Minchi rice is one of Sou’s specialties. She stir-fries minced pork with diced potatoes, serving it with a perfectly fried sunny-side-up egg.
Sou believes that the current momentum of traditional cuisine is promising, thanks to the support from the local government. She is also enthusiastic about teaching young individuals how to cook all the dishes in her repertoire.
When discussing Macao food, Bacalhau, deserves a special mention. It’s crafted from salted and preserved cod, while boasts versatility — suitable for grilling, roasting, braising and even raw consumption. It was served as a convenient preserved food in previous generations. Found on the menus of numerous restaurants across Macao, it is always a popular choice, especially in the form of Bacalhau Croquettes, in which cod and mashed potatoes are shaped into balls and deep-fried.
At the Coast restaurant in Macao, Bacalhau Croquettes shine as one of the best-selling dishes. Chef Jefferson Lim has added innovative touches while preserving the traditional essence of the dish.
While the traditional Bacalhau Croquettes are typically savored on their own, Lim, recognizing the local preference for sauces accompanying fried foods, has thoughtfully paired them with two homemade sauces: a custom egg yolk sauce and malt vinegar.
The sweet, but not overpowering, malt vinegar sauce complements the crispy Bacalhau balls, resulting in a harmonious collision of flavors that achieves a perfectly balanced taste. Lim also adheres to the traditional oval shape of Bacalhau, ensuring guests can conveniently dip the delicacy into the sauces.
For another signature dish, African chicken, by Portuguese chef Joao Casimiro at Rossio restaurant, is a mouthwatering prospect.
Usually, the chicken is roasted with a layer of thick sauce on top, yet Casimiro serves a different smooth sauce beneath it to make it even more flavorful.
Casimiro boasts an impressive 16-year career in the culinary field.
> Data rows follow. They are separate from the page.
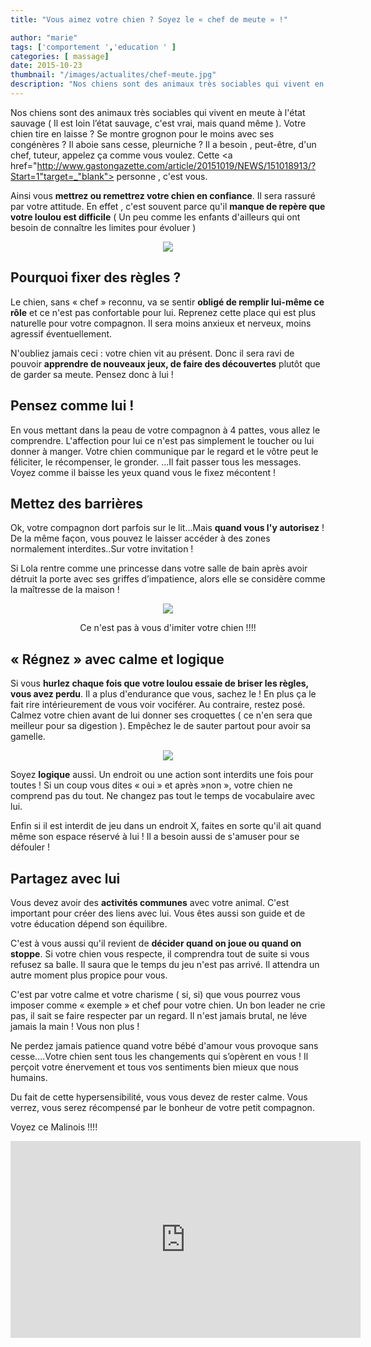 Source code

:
 ```yaml
---
title: "Vous aimez votre chien ? Soyez le « chef de meute » !"

author: "marie"
tags: ['comportement ','education ' ]
categories: [ massage]
date: 2015-10-23
thumbnail: "/images/actualites/chef-meute.jpg"
description: "Nos chiens sont des animaux très sociables qui vivent en meute à l'état sauvage ( Il est loin l’état sauvage, c'est vrai, mais quand même ). Votre chien tire en laisse ? Se montre grognon pour le moins avec ses congénères ? Il aboie sans cesse, pleurniche ? Il a besoin , peut-être, d'un chef..."
---
```


Nos chiens sont des animaux très sociables qui vivent en meute à l'état sauvage ( Il est loin l’état sauvage, c'est vrai, mais quand même ). Votre chien tire en laisse ? Se montre grognon pour le moins avec ses congénères ? Il aboie sans cesse, pleurniche ? Il a besoin , peut-être, d'un chef, tuteur, appelez ça comme vous voulez. Cette <a href="http://www.gastongazette.com/article/20151019/NEWS/151018913/?Start=1"target=_"blank"> personne </a>, c'est vous.

Ainsi vous  <b>mettrez ou remettrez votre chien en confiance</b>. Il sera rassuré par votre attitude. En effet , c'est souvent parce qu'il <b>manque de repère que votre loulou est difficile</b> ( Un peu comme les enfants d'ailleurs qui ont besoin de connaître les limites pour évoluer )



<p align="center"><img src= "/images/actualites/chef-meute.jpg"></p>

## Pourquoi fixer des règles ? ##
Le chien, sans « chef » reconnu, va se sentir <b>obligé de remplir lui-même ce rôle</b> et ce n'est pas confortable pour lui. Reprenez cette place qui est plus naturelle pour votre compagnon. Il sera moins anxieux et nerveux, moins agressif éventuellement.


N'oubliez jamais ceci : votre chien vit au présent. Donc il sera ravi de pouvoir <b>apprendre de nouveaux jeux, de faire des découvertes</b> plutôt que de garder sa meute. Pensez donc à lui !


## Pensez comme lui ! ##
En vous mettant dans la peau de votre compagnon à 4 pattes, vous allez le comprendre. L'affection pour lui ce n'est pas simplement le toucher ou lui donner à manger. Votre chien communique par le regard et le vôtre peut le féliciter, le récompenser, le gronder. ...Il fait passer tous les messages. Voyez comme il baisse les yeux quand vous le fixez mécontent !




## Mettez des barrières ##

Ok, votre compagnon dort parfois sur le lit...Mais <b>quand vous l'y autorisez</b> ! De la même façon, vous pouvez le laisser accéder à des zones normalement interdites..Sur votre invitation !

Si Lola rentre comme une princesse dans votre salle de bain après avoir détruit la porte avec ses griffes d’impatience, alors elle se considère comme la maîtresse de la maison !


<p align="center"><img src= "/images/actualites/chiendominant.jpg"></p>
<p align="center">Ce n'est pas à vous d'imiter votre chien !!!! </p>

## « Régnez » avec calme et logique ##

Si vous <b>hurlez chaque fois que votre loulou essaie de briser les règles, vous avez perdu</b>. Il a plus d'endurance que vous, sachez le ! En plus ça le fait rire intérieurement de vous voir vociférer.
Au contraire, restez posé. Calmez votre chien avant de lui donner ses croquettes ( ce n'en sera que meilleur pour sa digestion ). Empêchez le de sauter partout pour avoir sa gamelle.
<p align="center"><img src= "/images/actualites/éduquer-un-chien.jpg"></p>

Soyez <b>logique</b> aussi. Un endroit ou une action sont interdits une fois pour toutes ! Si un coup vous dites « oui » et après »non », votre chien ne comprend pas du tout. Ne changez pas tout le temps de vocabulaire avec lui.

Enfin si il est interdit de jeu dans un endroit X, faites en sorte qu'il ait quand même son espace réservé à lui ! Il a besoin aussi de s'amuser pour se défouler !


## Partagez avec lui ##
Vous devez avoir des <b>activités communes</b> avec votre animal. C'est important pour créer des liens avec lui. Vous êtes aussi son guide et de votre éducation dépend son équilibre.

C'est à vous aussi qu'il revient de <b>décider quand on joue ou quand on stoppe</b>. Si votre chien vous respecte, il comprendra tout de suite si vous refusez sa balle. Il saura que le temps du jeu n'est pas arrivé. Il attendra un autre moment plus propice pour vous.

C'est par votre calme et votre charisme ( si, si) que vous pourrez vous imposer comme « exemple » et chef pour votre chien. Un bon leader ne crie pas, il sait se faire respecter par un regard. Il n'est jamais brutal, ne léve jamais la main ! Vous non plus !

Ne perdez jamais patience quand votre bébé d'amour vous provoque sans cesse....Votre chien sent tous les changements qui s’opèrent en vous ! Il perçoit votre énervement et tous vos sentiments bien mieux que nous humains.

Du fait de cette hypersensibilité, vous vous devez de rester calme. Vous verrez, vous serez récompensé par le bonheur de votre petit compagnon.

Voyez ce Malinois !!!!

<p align="center">
<iframe width="560" height="315" src="https://www.youtube.com/embed/OlJBeY9eMn0" frameborder="0" allowfullscreen></iframe>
After gaining experience in Portugal and subsequently relocating to Milan, he has dedicated the last five years of his culinary journey to Macao.
Since his arrival in Macao, the 38-year-old chef has actively immersed himself in the world of its cuisine. “The cuisine here is a full fusion of cultures that developed throughout the years and mainly in people’s homes, in families, not in restaurants like here,” he says, adding that each family had their own recipes and some have, regrettably, been lost to time.
“I think that the younger generations should research their family recipes and create a database,” he says.